- ABOUT THIS TASK -
An exact copy of all the data below is needed, without its pictures.

- THE RECORDS -

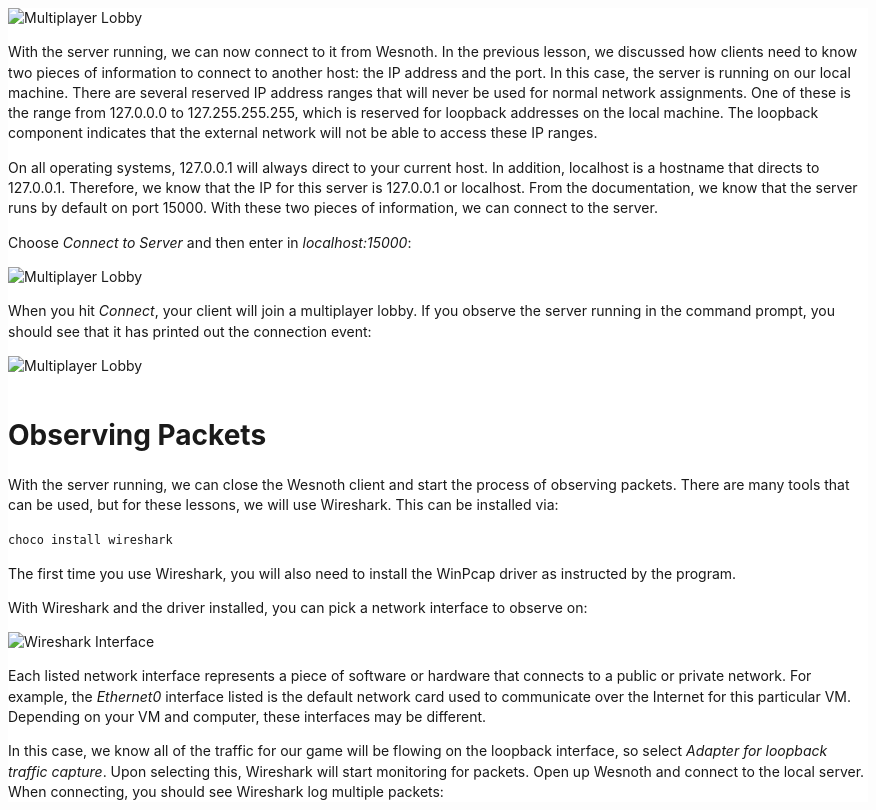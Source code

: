 ![Multiplayer Lobby](/assets/images/6/2/bot3.png)

With the server running, we can now connect to it from Wesnoth. In the
previous lesson, we discussed how clients need to know two pieces of
information to connect to another host: the IP address and the port. In
this case, the server is running on our local machine. There are several
reserved IP address ranges that will never be used for normal network
assignments. One of these is the range from 127.0.0.0 to 127.255.255.255,
which is reserved for loopback addresses on the local machine. The
loopback component indicates that the external network will not be able to
access these IP ranges.

On all operating systems, 127.0.0.1 will always direct to your current
host. In addition, localhost is a hostname that directs to 127.0.0.1.
Therefore, we know that the IP for this server is 127.0.0.1 or localhost.
From the documentation, we know that the server runs by default on port 15000. With these two pieces of information, we can connect to the server.

Choose *Connect to Server* and then enter in *localhost:15000*:

![Multiplayer Lobby](/assets/images/6/2/bot4.png)

When you hit *Connect*, your client will join a multiplayer lobby. If
you observe the server running in the command prompt, you should see that
it has printed out the connection event:

![Multiplayer Lobby](/assets/images/6/2/bot5.png)

# Observing Packets

With the server running, we can close the Wesnoth client and start the
process of observing packets. There are many tools that can be used, but
for these lessons, we will use Wireshark. This can be installed via:

```powershell
choco install wireshark
```

The first time you use Wireshark, you will also need to install the
WinPcap driver as instructed by the program.

With Wireshark and the driver installed, you can pick a network interface
to observe on:

![Wireshark Interface](/assets/images/6/2/bot6.png)

Each listed network interface represents a piece of software or hardware
that connects to a public or private network. For example, the
*Ethernet0* interface listed is the default network card used to
communicate over the Internet for this particular VM. Depending on your VM
and computer, these interfaces may be different.

In this case, we know all of the traffic for our game will be flowing on
the loopback interface, so select
*Adapter for loopback traffic capture*. Upon selecting this,
Wireshark will start monitoring for packets. Open up Wesnoth and connect
to the local server. When connecting, you should see Wireshark log
multiple packets:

- ANSWER FOR THIS EXERCISE -
Source code

: ![Multiplayer Lobby](/assets/images/6/2/bot3.png)

With the server running, we can now connect to it from Wesnoth. In the
previous lesson, we discussed how clients need to know two pieces of
information to connect to another host: the IP address and the port. In
this case, the server is running on our local machine. There are several
reserved IP address ranges that will never be used for normal network
assignments. One of these is the range from 127.0.0.0 to 127.255.255.255,
which is reserved for loopback addresses on the local machine. The
loopback component indicates that the external network will not be able to
access these IP ranges.

On all operating systems, 127.0.0.1 will always direct to your current
host. In addition, localhost is a hostname that directs to 127.0.0.1.
Therefore, we know that the IP for this server is 127.0.0.1 or localhost.
From the documentation, we know that the server runs by default on port 15000. With these two pieces of information, we can connect to the server.

Choose *Connect to Server* and then enter in *localhost:15000*:

![Multiplayer Lobby](/assets/images/6/2/bot4.png)

When you hit *Connect*, your client will join a multiplayer lobby. If
you observe the server running in the command prompt, you should see that
it has printed out the connection event:

![Multiplayer Lobby](/assets/images/6/2/bot5.png)

# Observing Packets

With the server running, we can close the Wesnoth client and start the
process of observing packets. There are many tools that can be used, but
for these lessons, we will use Wireshark. This can be installed via:

```powershell
choco install wireshark
```

The first time you use Wireshark, you will also need to install the
WinPcap driver as instructed by the program.

With Wireshark and the driver installed, you can pick a network interface
to observe on:

![Wireshark Interface](/assets/images/6/2/bot6.png)

Each listed network interface represents a piece of software or hardware
that connects to a public or private network. For example, the
*Ethernet0* interface listed is the default network card used to
communicate over the Internet for this particular VM. Depending on your VM
and computer, these interfaces may be different.

In this case, we know all of the traffic for our game will be flowing on
the loopback interface, so select
*Adapter for loopback traffic capture*. Upon selecting this,
Wireshark will start monitoring for packets. Open up Wesnoth and connect
to the local server. When connecting, you should see Wireshark log
multiple packets:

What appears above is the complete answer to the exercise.